An optimist and a philanthropist, Hume was in the land business but not entirely for himself. While the cutover woodlands lay unwanted, eager families longed to settle in new areas of Wisconsin. Without the funds to provide for their needs while also clearing the cutover northern lands, families opted to settle in the southern counties of the state that required much less labor and capital to get started.
In addition, the government at that time encouraged and assisted settlers moving to irrigation lands as well as the dry, windy lands in the west.
Hume created a way to attract these settlers while enlisting an army of soldiers to clear the lands and expose the fertile soil.
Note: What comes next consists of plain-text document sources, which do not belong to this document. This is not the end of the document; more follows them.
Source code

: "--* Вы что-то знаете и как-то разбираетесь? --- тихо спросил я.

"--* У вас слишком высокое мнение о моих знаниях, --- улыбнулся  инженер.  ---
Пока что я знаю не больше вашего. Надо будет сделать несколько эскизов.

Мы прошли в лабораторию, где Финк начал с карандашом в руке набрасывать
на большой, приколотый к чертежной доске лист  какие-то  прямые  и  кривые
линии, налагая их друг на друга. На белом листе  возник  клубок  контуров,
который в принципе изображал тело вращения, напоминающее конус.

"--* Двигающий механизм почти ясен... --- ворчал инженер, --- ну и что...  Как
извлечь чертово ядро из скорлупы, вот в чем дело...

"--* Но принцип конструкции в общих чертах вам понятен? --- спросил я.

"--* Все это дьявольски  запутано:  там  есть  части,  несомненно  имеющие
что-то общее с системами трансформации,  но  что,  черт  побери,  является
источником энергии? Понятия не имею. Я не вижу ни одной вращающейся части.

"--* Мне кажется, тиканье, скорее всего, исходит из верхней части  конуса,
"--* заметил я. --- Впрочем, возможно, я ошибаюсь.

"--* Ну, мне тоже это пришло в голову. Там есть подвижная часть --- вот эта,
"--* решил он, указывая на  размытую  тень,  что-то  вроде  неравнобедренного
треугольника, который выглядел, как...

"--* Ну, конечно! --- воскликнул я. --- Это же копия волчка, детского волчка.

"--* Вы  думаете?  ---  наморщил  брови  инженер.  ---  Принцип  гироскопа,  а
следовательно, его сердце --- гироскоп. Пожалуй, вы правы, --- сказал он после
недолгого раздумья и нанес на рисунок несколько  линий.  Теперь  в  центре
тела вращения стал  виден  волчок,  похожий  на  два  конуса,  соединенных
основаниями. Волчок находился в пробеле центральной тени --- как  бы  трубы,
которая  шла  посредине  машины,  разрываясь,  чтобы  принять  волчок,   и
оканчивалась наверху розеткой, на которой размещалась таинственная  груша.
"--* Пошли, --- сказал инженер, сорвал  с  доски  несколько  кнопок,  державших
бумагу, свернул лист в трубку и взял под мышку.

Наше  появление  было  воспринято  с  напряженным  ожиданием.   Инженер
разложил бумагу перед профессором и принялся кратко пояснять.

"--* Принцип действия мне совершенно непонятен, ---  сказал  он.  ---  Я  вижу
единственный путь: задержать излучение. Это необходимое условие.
After organizing the Consolidated Farm Company, Hume acquired machines to clear the stumps from the land, employing a whole new workforce in the woodlands.
The company also provided settlers with the funds to make it through the first year of living while creating their homestead. Money was lent out to purchase stock and equipment as well and was to be repaid with a minimal interest.
As many of these settlers were employed with the company, Hume was guaranteed repayment from those desiring a home in the region. With a legion of foremen, even those families without experience in farming the woodlands could easily make their way through the first years.
By July 1909 Hume’s plan had been operating for a year without one failed agreement. Newspapers around the Midwest, including the Chicago Record-Herald, ran articles acknowledging Hume’s vision and success in bringing settlers to the Marshfield area.
Today, Hume’s name graces Marshfield’s city streets. His original home is a part of the Marshfield Historic District and may be found at 407 W. Park St.